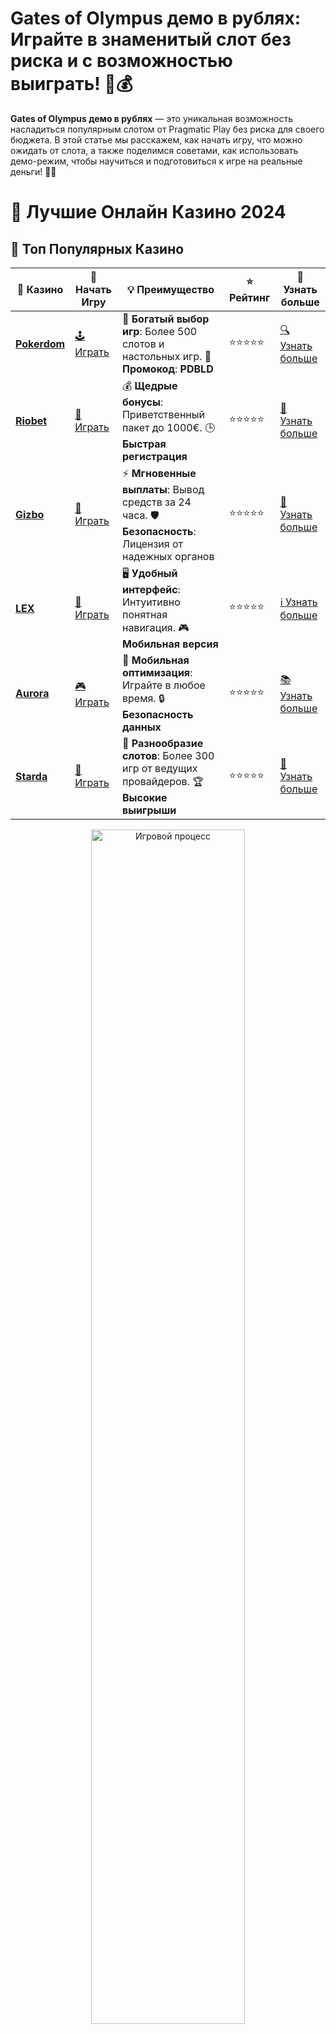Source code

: # **Gates of Olympus демо в рублях**: Играйте в знаменитый слот без риска и с возможностью выиграть! 🎰💰

**Gates of Olympus демо в рублях** — это уникальная возможность насладиться популярным слотом от Pragmatic Play без риска для своего бюджета. В этой статье мы расскажем, как начать игру, что можно ожидать от слота, а также поделимся советами, как использовать демо-режим, чтобы научиться и подготовиться к игре на реальные деньги! 🚀🎉

# 🎰 Лучшие Онлайн Казино 2024

## 🌟 Топ Популярных Казино

| 🎲 **Казино** | 🔗 **Начать Игру** | 💡 **Преимущество** | ⭐ **Рейтинг** | 🔗 **Узнать больше** |
|--------------|---------------------|---------------------|----------------|----------------------|
| [**Pokerdom**](https://brandplay.link/4k77v2yx) | [🕹️ Играть](https://brandplay.link/4k77v2yx) | 🎉 **Богатый выбор игр**: Более 500 слотов и настольных игр. 🎁 **Промокод**: **PDBLD** | ⭐⭐⭐⭐⭐ | [🔍 Узнать больше](https://brandplay.link/4k77v2yx) |
| [**Riobet**](https://brandplay.link/7xBLTPyj) | [🎰 Играть](https://brandplay.link/7xBLTPyj) | 💰 **Щедрые бонусы**: Приветственный пакет до 1000€. 🕒 **Быстрая регистрация** | ⭐⭐⭐⭐⭐ | [📖 Узнать больше](https://brandplay.link/7xBLTPyj) |
| [**Gizbo**](https://brandplay.link/bprXw4YV) | [🎲 Играть](https://brandplay.link/bprXw4YV) | ⚡ **Мгновенные выплаты**: Вывод средств за 24 часа. 🛡️ **Безопасность**: Лицензия от надежных органов | ⭐⭐⭐⭐⭐ | [📝 Узнать больше](https://brandplay.link/bprXw4YV) |
| [**LEX**](https://brandplay.link/zW4hdDFV) | [🤑 Играть](https://brandplay.link/zW4hdDFV) | 🖥️ **Удобный интерфейс**: Интуитивно понятная навигация. 🎮 **Мобильная версия** | ⭐⭐⭐⭐⭐ | [ℹ️ Узнать больше](https://brandplay.link/zW4hdDFV) |
| [**Aurora**](https://10trafic-stat2.com/click/668546556bcc6313411604bd/6766/13032/subaccount) | [🎮 Играть](https://10trafic-stat2.com/click/668546556bcc6313411604bd/6766/13032/subaccount) | 📱 **Мобильная оптимизация**: Играйте в любое время. 🔒 **Безопасность данных** | ⭐⭐⭐⭐⭐ | [📚 Узнать больше](https://10trafic-stat2.com/click/668546556bcc6313411604bd/6766/13032/subaccount) |
| [**Starda**](https://brandplay.link/fB7xwRFL) | [🎯 Играть](https://brandplay.link/fB7xwRFL) | 🎰 **Разнообразие слотов**: Более 300 игр от ведущих провайдеров. 🏆 **Высокие выигрыши** | ⭐⭐⭐⭐⭐ | [🔎 Узнать больше](https://brandplay.link/fB7xwRFL) |

<div align="center">
    <img src="https://i.pinimg.com/originals/87/9e/b9/879eb9354dd0699582408b68f2e253b2.gif" alt="Игровой процесс" width="70%">
</div>

## 💎 Лучшие Бонусы и Акции

| 🎲 **Казино** | 🔗 **Начать Игру** | 💡 **Преимущество** | ⭐ **Рейтинг** | 🔗 **Узнать больше** |
|--------------|---------------------|---------------------|----------------|----------------------|
| [**Kometa**](https://brandplay.link/8ZymQJV8) | [🎰 Играть](https://brandplay.link/8ZymQJV8) | 🎁 **Эксклюзивные бонусы**: Регулярные акции и промо. 🔄 **Программы лояльности** | ⭐⭐⭐⭐☆ | [🔍 Узнать больше](https://brandplay.link/8ZymQJV8) |
| [**R7**](https://brandplay.link/bMd3Yjsw) | [🕹️ Играть](https://brandplay.link/bMd3Yjsw) | 🕒 **Круглосуточная поддержка**: Всегда на связи. 💸 **Высокие лимиты** | ⭐⭐⭐⭐☆ | [📖 Узнать больше](https://brandplay.link/bMd3Yjsw) |
| [**7K**](https://brandplay.link/BvQyFShp) | [🎲 Играть](https://brandplay.link/BvQyFShp) | 🌟 **Эксклюзивные бонусы**: Только для VIP игроков. 🎉 **Сезонные акции** | ⭐⭐⭐⭐☆ | [📝 Узнать больше](https://brandplay.link/BvQyFShp) |
| [**Kent**](https://brandplay.link/Fv2WP3js) | [🤑 Играть](https://brandplay.link/Fv2WP3js) | 📈 **Высокий RTP**: Более 98%. 💼 **Профессиональная поддержка** | ⭐⭐⭐⭐☆ | [ℹ️ Узнать больше](https://brandplay.link/Fv2WP3js) |
| [**1Xslots**](https://brandplay.link/hSB1khtr) | [🎮 Играть](https://brandplay.link/hSB1khtr) | 🎉 **Множество акций**: Еженедельные бонусы и турниры. 🛡️ **Безопасность** | ⭐⭐⭐⭐☆ | [📚 Узнать больше](https://brandplay.link/hSB1khtr) |
| [**Gama**](https://brandplay.link/j6NMKsDz) | [🎯 Играть](https://brandplay.link/j6NMKsDz) | 🔍 **Интуитивный интерфейс**: Легкость использования. 🏅 **Престижные турниры** | ⭐⭐⭐⭐☆ | [🔎 Узнать больше](https://brandplay.link/j6NMKsDz) |

<div align="center">
    <img src="https://i.pinimg.com/originals/87/9e/b9/879eb9354dd0699582408b68f2e253b2.gif" alt="Игровой процесс" width="70%">
</div>

## 🚀 Быстрые Выигрыши и Поддержка

| 🎲 **Казино** | 🔗 **Начать Игру** | 💡 **Преимущество** | ⭐ **Рейтинг** | 🔗 **Узнать больше** |
|--------------|---------------------|---------------------|----------------|----------------------|
| [**Onion**](https://brandplay.link/zBGRVpQ9) | [🎰 Играть](https://brandplay.link/zBGRVpQ9) | 🤑 **Низкие ставки**: Идеально для начинающих. 🔄 **Быстрые выводы** | ⭐⭐⭐⭐☆ | [🔍 Узнать больше](https://brandplay.link/zBGRVpQ9) |
| [**Чемпион**](https://temon-gter.cfd/go/lRq?p80412p304504pcc44t17455) | [🕹️ Играть](https://temon-gter.cfd/go/lRq?p80412p304504pcc44t17455) | 🏅 **Лояльная программа**: Награды за активность. 🎁 **Ежемесячные бонусы** | ⭐⭐⭐⭐☆ | [📖 Узнать больше](https://temon-gter.cfd/go/lRq?p80412p304504pcc44t17455) |
| [**Vavada**](https://vavadapartner.pro/?promo=ea5c9275-6854-4505-94fc-95ab18221945-linkb2) | [🎲 Играть](https://vavadapartner.pro/?promo=ea5c9275-6854-4505-94fc-95ab18221945-linkb2) | 🚀 **Быстрая регистрация**: Начните играть мгновенно. 🔐 **Безопасные транзакции** | ⭐⭐⭐⭐☆ | [📝 Узнать больше](https://vavadapartner.pro/?promo=ea5c9275-6854-4505-94fc-95ab18221945-linkb2) |
| [**Friends**](https://gofriends.kim/linkb2) | [🤑 Играть](https://gofriends.kim/linkb2) | 🤝 **Социальные игры**: Играйте с друзьями. 🌐 **Мультиплатформенность** | ⭐⭐⭐⭐☆ | [ℹ️ Узнать больше](https://gofriends.kim/linkb2) |
| [**1WIN**](https://brandplay.link/smXVpBbG) | [🎮 Играть](https://brandplay.link/smXVpBbG) | 🏆 **Спортивные ставки**: Широкий выбор видов спорта. 💵 **Высокие коэффициенты** | ⭐⭐⭐⭐☆ | [📚 Узнать больше](https://brandplay.link/smXVpBbG) |
| [**Drip**](https://drp-ircp01.com/c07e6a3db) | [🎯 Играть](https://drp-ircp01.com/c07e6a3db) | 🌐 **Инновационные игры**: Новейшие игровые технологии. 🛡️ **Высокая безопасность** | ⭐⭐⭐⭐☆ | [🔎 Узнать больше](https://drp-ircp01.com/c07e6a3db) |
| [**JoyCasino**](https://rpc30.call2me.pro/?/ru/registration?apkpop=0&partner=p24970p3291217pc98f) | [🎰 Играть](https://rpc30.call2me.pro/?/ru/registration?apkpop=0&partner=p24970p3291217pc98f) | 🎁 **Приятные бонусы**: Ежедневные акции и подарки. 🕹️ **Разнообразие игр** | ⭐⭐⭐⭐☆ | [🔍 Узнать больше](https://rpc30.call2me.pro/?/ru/registration?apkpop=0&partner=p24970p3291217pc98f) |

<div align="center">
    <img src="https://i.pinimg.com/originals/87/9e/b9/879eb9354dd0699582408b68f2e253b2.gif" alt="Игровой процесс" width="70%">
</div>
---

✨ **Выбирайте лучшее казино для себя и наслаждайтесь игрой! Удачи!** ✨
![Gates of Olympus демо в рублях](https://i.pinimg.com/originals/a9/29/6e/a9296ea1cf6a7c20a985e593451f0323.png)

### Что такое **Gates of Olympus демо в рублях**? 🏛️🎲

**Gates of Olympus** — это захватывающий слот от знаменитого провайдера Pragmatic Play, который погружает игроков в мир древнегреческой мифологии. В демо-режиме вы можете сыграть без риска, используя виртуальные рубли, что идеально подходит для новичков и тех, кто хочет потренироваться, не рискуя реальными деньгами.

### Особенности игры **Gates of Olympus** 🎰

1. **5 барабанов и 6 рядов** 🔄  
   В отличие от традиционных слотов с фиксированным количеством линий выплат, **Gates of Olympus** использует формат "Megaways", где выигрыши возможны с любой позиции на барабанах. Это дает игрокам дополнительные шансы на победу.

2. **Символы мультипликаторов** 💥  
   В игре есть уникальные символы, которые могут увеличить ваши выигрыши с помощью множителей. Эти символы появляются на барабанах случайным образом и значительно повышают шансы на выигрыш.

3. **Бонусная игра с бесплатными спинами** 🎁  
   В **Gates of Olympus** есть бонусная игра, которая активируется, когда на экране появляется 4 или больше скаттеров. В бонусной игре вы получите бесплатные спины с возможностью дополнительных множителей.

4. **Максимальный выигрыш** 💸  
   В этой игре можно выиграть до 5000x от своей ставки, что делает **Gates of Olympus** одним из самых выгодных слотов для игроков, ищущих большие выигрыши.

### Как играть в **Gates of Olympus демо в рублях**? 🏛️💎

1. **Выберите казино с демо-режимом** 🏆  
   Чтобы начать играть в **Gates of Olympus демо в рублях**, найдите казино, которое предлагает демо-версию этого слота. Такие игры позволяют играть бесплатно, используя виртуальные рубли, что идеально для тренировки.

2. **Регистрация и доступ к демо-режиму** 📝  
   После регистрации на платформе, выберите слот **Gates of Olympus** и активируйте демо-режим. Вы получите виртуальные рубли, которые можно использовать для ставок в игре. Таким образом, вы можете тестировать различные стратегии, не рискуя реальными деньгами.

3. **Настройка ставки** 💵  
   В демо-режиме вы можете настроить размер ставки, выбирая количество монет и их номинал. Это дает вам возможность адаптировать игру под свой стиль и попробовать различные подходы, чтобы найти оптимальную стратегию.

4. **Запуск игры и ловите бонусы** 🎰  
   После настройки ставки нажмите кнопку «Spin» и наслаждайтесь игрой! Постепенно вы освоите все особенности слота и будете готовы к игре на реальные деньги.

### Почему стоит играть в **Gates of Olympus демо в рублях**? 🏅

1. **Без риска для бюджета** 🛡️  
   Играть в **Gates of Olympus** в демо-режиме безопасно и без риска потерь. Это отличный способ изучить механику игры и подготовиться к игре на реальные деньги.

2. **Тренировка перед игрой на деньги** 💡  
   Демо-режим позволяет экспериментировать с разными стратегиями ставок. Вы можете понять, как работают множители, бонусные игры и другие функции слота, чтобы в дальнейшем использовать эти знания в игре на реальные деньги.

3. **Простота и доступность** 📲  
   **Gates of Olympus** доступен на большинстве мобильных устройств и компьютеров. Вы можете играть в демо-режиме в любое время, будь то на смартфоне, планшете или ноутбуке.

4. **Безопасность и контроль** 🔒  
   Игровой процесс в демо-режиме полностью контролируется, что позволяет избежать неудач, которые могут случиться при игре на реальные деньги. Это дает уверенность и позволяет сконцентрироваться на стратегиях и обучении.

### Где играть в **Gates of Olympus демо в рублях**? 🌍

1. **Лицензированные онлайн-казино** 🏅  
   Чтобы играть в **Gates of Olympus демо в рублях**, выберите надежное лицензированное онлайн-казино. Это гарантирует честность и безопасность игры.

2. **Мобильные версии казино** 📱  
   В большинстве казино можно играть в **Gates of Olympus** на мобильных устройствах, включая смартфоны и планшеты. Играйте в удобное время и месте, используя демо-режим, чтобы улучшить свои навыки.

3. **Бонусы и акции** 🎁  
   Многие казино предлагают дополнительные бонусы для новых игроков, такие как бесплатные спины и бонусы на депозит, которые могут быть использованы и в игре **Gates of Olympus**.

### Преимущества игры **Gates of Olympus демо в рублях** 🎯

1. **Низкие ставки для тренировки** 💵  
   В демо-режиме вы можете играть с минимальными ставками, что позволяет вам тренироваться без значительных рисков. Это особенно важно для новичков, которые хотят понять, как работает слот.

2. **Большое количество бонусных функций** 🎉  
   Благодаря функциям, таким как множители и бесплатные спины, **Gates of Olympus** предоставляет игрокам массу шансов для получения больших выигрышей, даже если вы играете на виртуальные деньги.

3. **Легкость в освоении** 🧠  
   Несмотря на наличие множества функций, слот **Gates of Olympus** достаточно прост для понимания, особенно в демо-режиме, где вы можете спокойно освоить все особенности игры.

### Заключение

**Gates of Olympus демо в рублях** — это идеальный способ познакомиться с этим захватывающим слотом без риска и потерь. Используйте демо-режим, чтобы изучить все возможности игры, развить свою стратегию и подготовиться к игре на реальные деньги. Наслаждайтесь увлекательным игровым процессом, изучайте бонусные функции и готовьтесь к большим выигрышам! 🎰💰


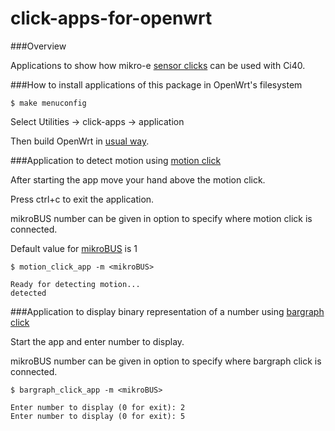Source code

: # click-apps-for-openwrt

###Overview

Applications to show how mikro-e [sensor clicks](http://www.mikroe.com/add-on-boards/sensors/) can be used with Ci40.

###How to install applications of this package in OpenWrt's filesystem

    $ make menuconfig

Select Utilities -> click-apps -> application

Then build OpenWrt in [usual way](https://github.com/CreatorDev/openwrt/).

###Application to detect motion using [motion click](http://www.mikroe.com/click/motion/)

After starting the app move your hand above the motion click.

Press ctrl+c to exit the application.

mikroBUS number can be given in option to specify where motion click is connected.

Default value for [mikroBUS](http://www.mikroe.com/mikrobus/) is 1

    $ motion_click_app -m <mikroBUS>

    Ready for detecting motion...
    detected

###Application to display binary representation of a number using [bargraph click](http://www.mikroe.com/click/bargraph/)

Start the app and enter number to display.

mikroBUS number can be given in option to specify where bargraph click is connected.

    $ bargraph_click_app -m <mikroBUS>

    Enter number to display (0 for exit): 2
    Enter number to display (0 for exit): 5
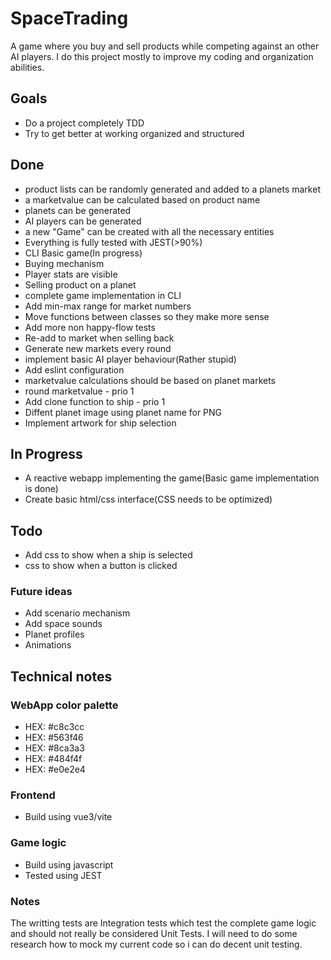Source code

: # SpaceTrading
A game where you buy and sell products while competing against an other AI players. 
I do this project mostly to improve my coding and organization abilities.

## Goals
- Do a project completely TDD
- Try to get better at working organized and structured

## Done
- product lists can be randomly generated and added to a planets market
- a marketvalue can be calculated based on product name
- planets can be generated
- AI players can be generated
- a new "Game" can be created with all the necessary entities
- Everything is fully tested with JEST(>90%)
- CLI Basic game(In progress)
- Buying mechanism
- Player stats are visible
- Selling product on a planet
- complete game implementation in CLI 
- Add min-max range for market numbers
- Move functions between classes so they make more sense  
- Add more non happy-flow tests
- Re-add to market when selling back
- Generate new markets every round
- implement basic AI player behaviour(Rather stupid)
- Add eslint configuration 
- marketvalue calculations should be based on planet markets
- round marketvalue - prio 1
- Add clone function to ship - prio 1
- Diffent planet image using planet name for PNG
- Implement artwork for ship selection

## In Progress
- A reactive webapp implementing the game(Basic game implementation is done)
- Create basic html/css interface(CSS needs to be optimized)

## Todo
- Add css to show when a ship is selected
- css to show when a button is clicked 

### Future ideas
- Add scenario mechanism
- Add space sounds
- Planet profiles 
- Animations

## Technical notes

### WebApp color palette
- HEX: #c8c3cc
- HEX: #563f46
- HEX: #8ca3a3
- HEX: #484f4f
- HEX: #e0e2e4

### Frontend
- Build using vue3/vite

### Game logic
- Build using javascript
- Tested using JEST

### Notes
The writting tests are Integration tests which test the complete game logic and should not really be considered Unit Tests.
I will need to do some research how to mock my current code so i can do decent unit testing.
· · ·
> Exercise
Please go through the listing and return each line that has "with" in it.

> Task output
Applications to show how mikro-e [sensor clicks](http://www.mikroe.com/add-on-boards/sensors/) can be used with Ci40.
- a new "Game" can be created with all the necessary entities
- Everything is fully tested with JEST(>90%)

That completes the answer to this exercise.